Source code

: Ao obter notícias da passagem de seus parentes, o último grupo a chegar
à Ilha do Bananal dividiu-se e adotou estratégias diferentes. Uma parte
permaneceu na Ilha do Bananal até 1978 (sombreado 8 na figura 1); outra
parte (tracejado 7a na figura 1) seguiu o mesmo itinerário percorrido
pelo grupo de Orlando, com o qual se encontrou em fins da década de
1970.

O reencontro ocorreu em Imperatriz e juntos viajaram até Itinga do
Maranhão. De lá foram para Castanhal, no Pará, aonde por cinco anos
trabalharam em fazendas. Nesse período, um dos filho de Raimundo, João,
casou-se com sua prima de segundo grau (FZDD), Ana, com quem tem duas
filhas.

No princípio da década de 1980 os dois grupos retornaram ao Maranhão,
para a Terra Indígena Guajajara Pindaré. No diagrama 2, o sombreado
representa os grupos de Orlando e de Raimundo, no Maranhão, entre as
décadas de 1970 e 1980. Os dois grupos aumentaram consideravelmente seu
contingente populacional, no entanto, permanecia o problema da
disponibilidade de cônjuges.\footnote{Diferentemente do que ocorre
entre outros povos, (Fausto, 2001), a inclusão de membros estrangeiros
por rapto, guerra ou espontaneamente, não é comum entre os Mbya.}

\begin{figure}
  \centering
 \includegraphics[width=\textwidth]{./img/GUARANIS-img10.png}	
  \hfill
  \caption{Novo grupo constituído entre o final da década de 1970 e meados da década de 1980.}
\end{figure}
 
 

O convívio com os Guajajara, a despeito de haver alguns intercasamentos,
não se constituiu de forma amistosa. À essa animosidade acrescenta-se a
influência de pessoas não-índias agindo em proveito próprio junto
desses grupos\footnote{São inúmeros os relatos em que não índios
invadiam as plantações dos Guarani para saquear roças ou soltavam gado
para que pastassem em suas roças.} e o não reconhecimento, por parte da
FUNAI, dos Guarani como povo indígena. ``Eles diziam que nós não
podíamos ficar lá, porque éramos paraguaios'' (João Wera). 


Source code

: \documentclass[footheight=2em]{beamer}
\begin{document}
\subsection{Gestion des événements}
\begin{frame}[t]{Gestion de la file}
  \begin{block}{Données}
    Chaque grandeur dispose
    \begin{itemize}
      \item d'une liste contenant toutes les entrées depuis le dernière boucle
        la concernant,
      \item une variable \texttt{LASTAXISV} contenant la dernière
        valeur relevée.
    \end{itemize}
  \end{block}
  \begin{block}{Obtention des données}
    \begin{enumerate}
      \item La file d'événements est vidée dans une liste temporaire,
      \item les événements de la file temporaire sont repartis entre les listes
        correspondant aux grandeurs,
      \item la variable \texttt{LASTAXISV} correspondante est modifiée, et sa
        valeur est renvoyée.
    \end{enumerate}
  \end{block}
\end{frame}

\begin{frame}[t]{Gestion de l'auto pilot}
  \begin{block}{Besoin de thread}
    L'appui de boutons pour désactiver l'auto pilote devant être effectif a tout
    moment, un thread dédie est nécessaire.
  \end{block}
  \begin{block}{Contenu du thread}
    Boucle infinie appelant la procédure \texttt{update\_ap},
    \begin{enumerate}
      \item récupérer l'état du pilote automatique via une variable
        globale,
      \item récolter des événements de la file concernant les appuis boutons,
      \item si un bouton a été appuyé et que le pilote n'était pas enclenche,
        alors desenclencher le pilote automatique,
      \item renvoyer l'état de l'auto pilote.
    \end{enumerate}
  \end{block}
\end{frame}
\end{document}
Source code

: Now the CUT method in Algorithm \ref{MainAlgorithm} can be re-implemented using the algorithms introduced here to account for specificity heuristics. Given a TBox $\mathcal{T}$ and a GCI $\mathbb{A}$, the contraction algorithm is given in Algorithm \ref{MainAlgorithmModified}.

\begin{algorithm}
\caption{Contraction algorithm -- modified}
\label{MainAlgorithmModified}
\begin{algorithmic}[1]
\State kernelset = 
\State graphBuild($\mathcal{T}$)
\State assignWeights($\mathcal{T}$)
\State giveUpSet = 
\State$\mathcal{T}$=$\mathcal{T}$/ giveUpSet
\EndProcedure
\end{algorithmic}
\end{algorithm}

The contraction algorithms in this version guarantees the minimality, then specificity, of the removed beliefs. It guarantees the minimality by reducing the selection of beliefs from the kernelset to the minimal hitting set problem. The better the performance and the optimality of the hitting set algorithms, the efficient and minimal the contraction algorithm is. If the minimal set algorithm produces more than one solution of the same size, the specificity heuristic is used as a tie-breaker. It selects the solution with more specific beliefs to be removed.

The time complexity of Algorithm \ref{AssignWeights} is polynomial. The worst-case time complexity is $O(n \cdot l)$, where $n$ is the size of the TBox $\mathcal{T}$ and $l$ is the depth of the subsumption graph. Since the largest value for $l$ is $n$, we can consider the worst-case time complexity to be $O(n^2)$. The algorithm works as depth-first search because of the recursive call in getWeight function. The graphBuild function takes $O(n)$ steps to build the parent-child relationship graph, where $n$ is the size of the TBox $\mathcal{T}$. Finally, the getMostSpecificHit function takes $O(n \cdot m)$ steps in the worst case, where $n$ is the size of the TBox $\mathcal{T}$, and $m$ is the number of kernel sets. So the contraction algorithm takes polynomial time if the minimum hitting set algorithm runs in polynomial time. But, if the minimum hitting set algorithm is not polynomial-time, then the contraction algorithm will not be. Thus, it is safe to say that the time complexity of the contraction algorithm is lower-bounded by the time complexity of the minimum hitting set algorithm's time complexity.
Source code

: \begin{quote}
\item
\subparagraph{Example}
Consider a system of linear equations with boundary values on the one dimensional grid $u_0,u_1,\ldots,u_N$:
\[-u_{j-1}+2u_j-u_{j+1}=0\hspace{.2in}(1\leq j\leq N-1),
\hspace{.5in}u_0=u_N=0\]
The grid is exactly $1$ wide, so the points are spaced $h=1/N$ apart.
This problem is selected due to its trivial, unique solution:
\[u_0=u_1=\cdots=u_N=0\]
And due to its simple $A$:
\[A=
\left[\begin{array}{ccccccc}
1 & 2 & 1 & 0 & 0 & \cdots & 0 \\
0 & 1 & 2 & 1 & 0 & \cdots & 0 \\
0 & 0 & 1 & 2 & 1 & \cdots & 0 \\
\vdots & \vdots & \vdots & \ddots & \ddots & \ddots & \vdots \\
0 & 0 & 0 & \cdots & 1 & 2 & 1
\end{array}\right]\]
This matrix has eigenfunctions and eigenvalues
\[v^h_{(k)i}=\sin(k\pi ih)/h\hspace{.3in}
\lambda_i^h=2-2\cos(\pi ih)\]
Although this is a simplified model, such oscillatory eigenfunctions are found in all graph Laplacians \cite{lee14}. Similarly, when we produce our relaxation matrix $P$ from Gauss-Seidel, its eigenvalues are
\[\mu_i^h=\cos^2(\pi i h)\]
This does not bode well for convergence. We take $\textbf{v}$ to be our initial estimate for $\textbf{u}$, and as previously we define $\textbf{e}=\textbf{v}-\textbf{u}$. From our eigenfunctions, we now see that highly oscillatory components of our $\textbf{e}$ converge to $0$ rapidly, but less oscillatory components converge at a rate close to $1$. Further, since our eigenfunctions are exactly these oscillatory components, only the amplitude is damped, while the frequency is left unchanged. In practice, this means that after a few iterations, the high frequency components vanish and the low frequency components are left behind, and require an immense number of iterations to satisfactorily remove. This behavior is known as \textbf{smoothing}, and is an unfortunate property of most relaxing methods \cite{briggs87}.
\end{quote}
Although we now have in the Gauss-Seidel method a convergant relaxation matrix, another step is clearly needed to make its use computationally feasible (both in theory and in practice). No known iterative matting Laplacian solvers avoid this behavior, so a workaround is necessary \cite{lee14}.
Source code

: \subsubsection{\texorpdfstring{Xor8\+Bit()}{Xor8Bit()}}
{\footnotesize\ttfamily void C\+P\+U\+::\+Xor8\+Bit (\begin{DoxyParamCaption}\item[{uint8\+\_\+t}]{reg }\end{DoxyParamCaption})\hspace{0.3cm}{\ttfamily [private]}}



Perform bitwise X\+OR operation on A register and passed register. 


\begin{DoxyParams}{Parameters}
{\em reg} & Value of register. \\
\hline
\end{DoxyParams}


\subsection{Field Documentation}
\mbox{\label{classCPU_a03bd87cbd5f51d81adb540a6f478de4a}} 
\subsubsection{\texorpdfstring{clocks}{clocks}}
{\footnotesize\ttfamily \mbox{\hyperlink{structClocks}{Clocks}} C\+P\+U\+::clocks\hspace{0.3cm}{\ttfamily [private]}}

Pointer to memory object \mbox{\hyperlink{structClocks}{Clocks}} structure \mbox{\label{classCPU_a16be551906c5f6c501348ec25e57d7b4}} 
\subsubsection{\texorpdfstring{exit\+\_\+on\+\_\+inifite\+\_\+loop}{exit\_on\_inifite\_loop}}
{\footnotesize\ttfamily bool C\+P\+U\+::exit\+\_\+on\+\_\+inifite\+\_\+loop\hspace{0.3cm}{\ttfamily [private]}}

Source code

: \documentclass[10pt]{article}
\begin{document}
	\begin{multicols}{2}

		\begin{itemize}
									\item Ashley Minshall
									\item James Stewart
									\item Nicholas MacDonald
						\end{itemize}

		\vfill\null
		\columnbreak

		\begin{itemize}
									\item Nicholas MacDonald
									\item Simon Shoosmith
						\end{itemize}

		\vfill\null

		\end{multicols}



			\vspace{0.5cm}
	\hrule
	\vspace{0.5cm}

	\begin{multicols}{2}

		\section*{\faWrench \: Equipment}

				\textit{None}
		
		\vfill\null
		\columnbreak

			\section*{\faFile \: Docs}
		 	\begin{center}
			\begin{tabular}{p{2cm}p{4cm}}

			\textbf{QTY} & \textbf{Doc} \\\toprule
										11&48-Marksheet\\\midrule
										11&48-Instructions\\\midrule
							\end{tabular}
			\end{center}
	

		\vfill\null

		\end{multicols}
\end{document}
--
▸ ACTION ITEM: The answer must be every line of the entries that includes the word "sombreado".

▸ WRITTEN ANSWER:
permaneceu na Ilha do Bananal até 1978 (sombreado 8 na figura 1); outra
para a Terra Indígena Guajajara Pindaré. No diagrama 2, o sombreado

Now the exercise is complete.